Ce qui est sûr c’est que l’élection va avoir lieu en 2024, il y a une volonté qu’elle se déroule le jour de la Fête de l’Europe c’est-à-dire le 9 mai. Mais rien n’est arrêté parce que cela induit beaucoup de complications. Chaque Etats membres disposent de son jour traditionnel pour voter, souvent le scrutin s’étale du jeudi au dimanche. Il faudrait donc accorder tout le monde sur un seul et même jour pour ce faire. Il est aussi proposé d’instaurer un jour férié pour répondre à cette problématique. D’autres idées sont au sujet du vote par correspondance, ou alors permettre aux citoyennes et citoyens d’avoir un vrai poids dans le choix du ou de la présidente de la Commission européenne.
Le but de cette élection de 2024 est clairement de redonner un autre souffle à l’Union européenne. Bien que les différents événements internationaux des dernières années ont démontré la capacité de l’UE à agir et réagir de plus en plus vite et fort. Le covid-19 étant le premier élément déclencheur, puis le Green Deal, maintenant l’invasion de l’Ukraine.
Pour revenir aux élections, il convient de rappeler le processus du scrutin. Premier point, chaque Etat membre choisit comment le scrutin se passe chez lui. En France avant 2019, il avait une liste par parti politique par grandes régions (Grand Ouest, Nord, Paris, Sud Ouest, etc.). En fonction des résultats, ont compose la liste des
eurodéputés envoyés au Parlement européen. En 2019, les règles du jeu changent en France et les listes deviennent nationales, c’est-à-dire que chaque parti dispose d’une seule liste pour tout le territoire national.
La répartition dans le Parlement se fait toujours à la proportionnelle. Cela soulève la question de la représentativité des territoires alors qu’on connaît l’importance de la
place des régions européennes. D’ailleurs en 2019, en France et cela fait écho à l’actualité politique française, c’est l’extrême droite qui a remporté l’élection européenne. C’est aussi la France et l’Italie qui ont, à peu de chose, envoyé le plus de députés d’extrême droite pour représenter les citoyennes et citoyens de l’Union européenne.

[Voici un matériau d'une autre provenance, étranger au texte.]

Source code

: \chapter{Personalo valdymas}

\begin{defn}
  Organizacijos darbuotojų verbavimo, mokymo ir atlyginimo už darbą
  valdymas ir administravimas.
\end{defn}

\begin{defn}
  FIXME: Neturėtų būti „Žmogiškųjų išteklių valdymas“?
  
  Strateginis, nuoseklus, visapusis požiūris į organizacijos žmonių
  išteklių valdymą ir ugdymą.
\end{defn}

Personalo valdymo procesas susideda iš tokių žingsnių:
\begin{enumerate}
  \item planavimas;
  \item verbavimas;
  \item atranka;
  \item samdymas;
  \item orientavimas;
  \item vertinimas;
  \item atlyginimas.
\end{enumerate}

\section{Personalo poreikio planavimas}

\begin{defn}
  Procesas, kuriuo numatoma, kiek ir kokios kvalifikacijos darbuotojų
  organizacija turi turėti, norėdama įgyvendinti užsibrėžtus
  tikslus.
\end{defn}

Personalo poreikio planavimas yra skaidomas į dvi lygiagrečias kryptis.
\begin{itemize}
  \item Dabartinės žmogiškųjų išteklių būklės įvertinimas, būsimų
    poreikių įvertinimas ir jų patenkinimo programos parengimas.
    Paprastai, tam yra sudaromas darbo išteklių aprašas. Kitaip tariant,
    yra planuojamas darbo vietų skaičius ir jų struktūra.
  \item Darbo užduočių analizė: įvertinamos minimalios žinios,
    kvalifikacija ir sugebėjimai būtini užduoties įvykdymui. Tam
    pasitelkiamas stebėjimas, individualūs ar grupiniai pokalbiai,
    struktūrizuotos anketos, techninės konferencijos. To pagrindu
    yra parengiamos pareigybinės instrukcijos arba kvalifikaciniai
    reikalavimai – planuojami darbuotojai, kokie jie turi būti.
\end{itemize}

On ne sait pas encore comment cela va se dérouler en 2024. La seule chose qui est réellement en débat et qui émane de la Consultation sur l’avenir de l’Union européenne, c’est le fait que chaque personne pouvant voter aura deux voix. La première restera la même qu’avant, la seconde sera pour une liste paneuropéenne ou transnationale qui sera composée par les formations politiques au niveau européen. Par exemple, un parti pourra composer une liste avec des candidats de chaque Etat membre dans le but de gagner des sièges supplémentaires au Parlement. Il y en aura 28 supplémentaires. Ces listes promettent la naissance de vraies campagnes politiques européennes notamment au sujet d’enjeux qui concernent l’ensemble des Etats membres. Cela pose une nouvelle dimension européenne, qui devra toujours s’inscrire dans l’intérêt des citoyennes et citoyens.